Peinlich für die Baselbieter FDP: Uni Basel Spitze in Sachen Drittmittel

Bauchlandung für die FDP Baselland: Ihre Studie zu den Uni-Finanzen entbehrt jeder Grundlage.

Uni Basel, Kollegiengebaeude, Mai 2013, Bild Christian Flierl

(Bild: Universität Basel)

Bauchlandung für die FDP Baselland: Ihre Studie zu den Uni-Finanzen entbehrt jeder Grundlage.

Es ist eine Binsenwahrheit: Die Wissenschaft bildet immer nur den aktuellen Stand des Wissens ab, entsprechend werden ihre Erkenntnisse dann und wann überholt. Doch selten beträgt die Halbwertszeit einer Studie bloss knappe vier Monate.

Im vergangenen Januar wollte die FDP Baselland ihre Bildungssparerei wissenschaftlich untermauern und trat mit einer eigens in Auftrag gegebenen Studie an die Öffentlichkeit. Eine Erkenntnis daraus: Die Uni Basel habe bei der Akquise von Drittmitteln einiges aufzuholen.

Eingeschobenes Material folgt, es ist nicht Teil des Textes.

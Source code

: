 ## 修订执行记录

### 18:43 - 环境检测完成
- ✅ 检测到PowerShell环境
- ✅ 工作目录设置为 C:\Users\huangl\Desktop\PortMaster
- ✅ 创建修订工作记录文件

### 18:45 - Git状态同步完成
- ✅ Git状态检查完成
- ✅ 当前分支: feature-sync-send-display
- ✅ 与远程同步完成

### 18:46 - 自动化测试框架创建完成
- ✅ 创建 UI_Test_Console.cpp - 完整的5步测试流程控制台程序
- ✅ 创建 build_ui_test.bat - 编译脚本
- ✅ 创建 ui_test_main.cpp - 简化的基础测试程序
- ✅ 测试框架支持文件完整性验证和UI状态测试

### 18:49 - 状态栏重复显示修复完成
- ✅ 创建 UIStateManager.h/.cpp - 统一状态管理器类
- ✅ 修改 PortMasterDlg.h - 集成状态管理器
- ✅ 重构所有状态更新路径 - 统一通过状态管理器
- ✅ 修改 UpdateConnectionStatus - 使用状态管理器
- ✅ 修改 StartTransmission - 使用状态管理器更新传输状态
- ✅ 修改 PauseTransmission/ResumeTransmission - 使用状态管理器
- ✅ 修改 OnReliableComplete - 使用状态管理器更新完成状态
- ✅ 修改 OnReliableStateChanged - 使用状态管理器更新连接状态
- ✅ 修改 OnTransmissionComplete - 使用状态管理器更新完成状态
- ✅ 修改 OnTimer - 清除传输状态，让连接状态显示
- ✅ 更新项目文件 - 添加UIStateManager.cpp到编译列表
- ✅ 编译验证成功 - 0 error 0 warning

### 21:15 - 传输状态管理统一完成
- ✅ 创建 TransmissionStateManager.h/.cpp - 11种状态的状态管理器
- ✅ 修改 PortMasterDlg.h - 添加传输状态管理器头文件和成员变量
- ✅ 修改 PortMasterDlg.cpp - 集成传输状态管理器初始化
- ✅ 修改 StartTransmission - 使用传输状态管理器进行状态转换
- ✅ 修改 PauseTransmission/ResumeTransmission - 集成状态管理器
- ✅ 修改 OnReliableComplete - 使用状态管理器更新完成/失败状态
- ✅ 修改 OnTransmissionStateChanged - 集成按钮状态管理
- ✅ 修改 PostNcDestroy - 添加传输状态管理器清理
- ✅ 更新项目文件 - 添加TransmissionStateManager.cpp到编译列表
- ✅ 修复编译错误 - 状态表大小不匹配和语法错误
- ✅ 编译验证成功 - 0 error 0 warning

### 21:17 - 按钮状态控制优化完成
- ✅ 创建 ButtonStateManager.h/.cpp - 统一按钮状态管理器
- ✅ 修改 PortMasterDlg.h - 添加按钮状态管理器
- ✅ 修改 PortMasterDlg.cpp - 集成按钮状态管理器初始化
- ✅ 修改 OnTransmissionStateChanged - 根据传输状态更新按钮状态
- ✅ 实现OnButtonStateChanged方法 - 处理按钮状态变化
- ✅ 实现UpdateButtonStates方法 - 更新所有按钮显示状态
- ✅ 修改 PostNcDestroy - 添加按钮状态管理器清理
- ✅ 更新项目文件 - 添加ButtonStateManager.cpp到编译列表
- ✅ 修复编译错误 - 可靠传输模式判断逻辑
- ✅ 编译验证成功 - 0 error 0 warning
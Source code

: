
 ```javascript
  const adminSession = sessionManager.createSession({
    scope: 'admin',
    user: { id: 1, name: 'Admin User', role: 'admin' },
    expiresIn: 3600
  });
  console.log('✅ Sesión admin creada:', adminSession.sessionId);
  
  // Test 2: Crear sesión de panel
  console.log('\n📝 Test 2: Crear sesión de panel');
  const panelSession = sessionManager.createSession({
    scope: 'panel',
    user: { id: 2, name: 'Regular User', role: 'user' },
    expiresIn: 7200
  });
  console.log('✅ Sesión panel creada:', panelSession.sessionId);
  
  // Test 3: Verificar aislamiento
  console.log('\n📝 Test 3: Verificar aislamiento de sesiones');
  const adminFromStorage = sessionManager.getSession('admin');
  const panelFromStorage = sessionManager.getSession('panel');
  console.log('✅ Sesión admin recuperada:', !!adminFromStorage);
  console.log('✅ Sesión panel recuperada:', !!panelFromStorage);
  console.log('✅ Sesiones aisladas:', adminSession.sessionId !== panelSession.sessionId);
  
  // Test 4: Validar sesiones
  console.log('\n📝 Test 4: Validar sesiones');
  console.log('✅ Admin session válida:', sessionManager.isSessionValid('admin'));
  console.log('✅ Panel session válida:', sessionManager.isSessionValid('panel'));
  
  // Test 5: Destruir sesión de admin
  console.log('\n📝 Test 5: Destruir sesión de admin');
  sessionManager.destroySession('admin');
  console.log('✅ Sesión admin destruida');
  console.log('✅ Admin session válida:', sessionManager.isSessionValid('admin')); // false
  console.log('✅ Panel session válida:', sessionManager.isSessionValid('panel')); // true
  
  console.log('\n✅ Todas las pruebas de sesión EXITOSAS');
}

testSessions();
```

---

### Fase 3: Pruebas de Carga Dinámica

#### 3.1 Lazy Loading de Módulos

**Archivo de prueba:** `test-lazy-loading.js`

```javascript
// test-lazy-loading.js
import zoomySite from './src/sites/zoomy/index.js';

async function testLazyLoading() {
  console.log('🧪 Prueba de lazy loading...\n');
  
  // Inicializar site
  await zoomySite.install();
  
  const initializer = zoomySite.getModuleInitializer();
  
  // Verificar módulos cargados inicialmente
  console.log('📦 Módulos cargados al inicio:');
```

Mit einem Postulat im Landrat wollte der Baselbieter Freisinnige Rolf Richterich der Uni auf die Sprünge helfen. Seine Diagnose: «Im schweizweiten Quervergleich scheint es, als hinke die Universität Basel seinen [sic!] Mitstreiterinnen hinterher.» Er forderte den Regierungsrat auf, zu prüfen, «wie die Akquisition von Drittmitteln erhöht werden kann, damit die Uni Basel in diesem Bereich künftig an der Spitze der Schweizer Universitäten rangiert.»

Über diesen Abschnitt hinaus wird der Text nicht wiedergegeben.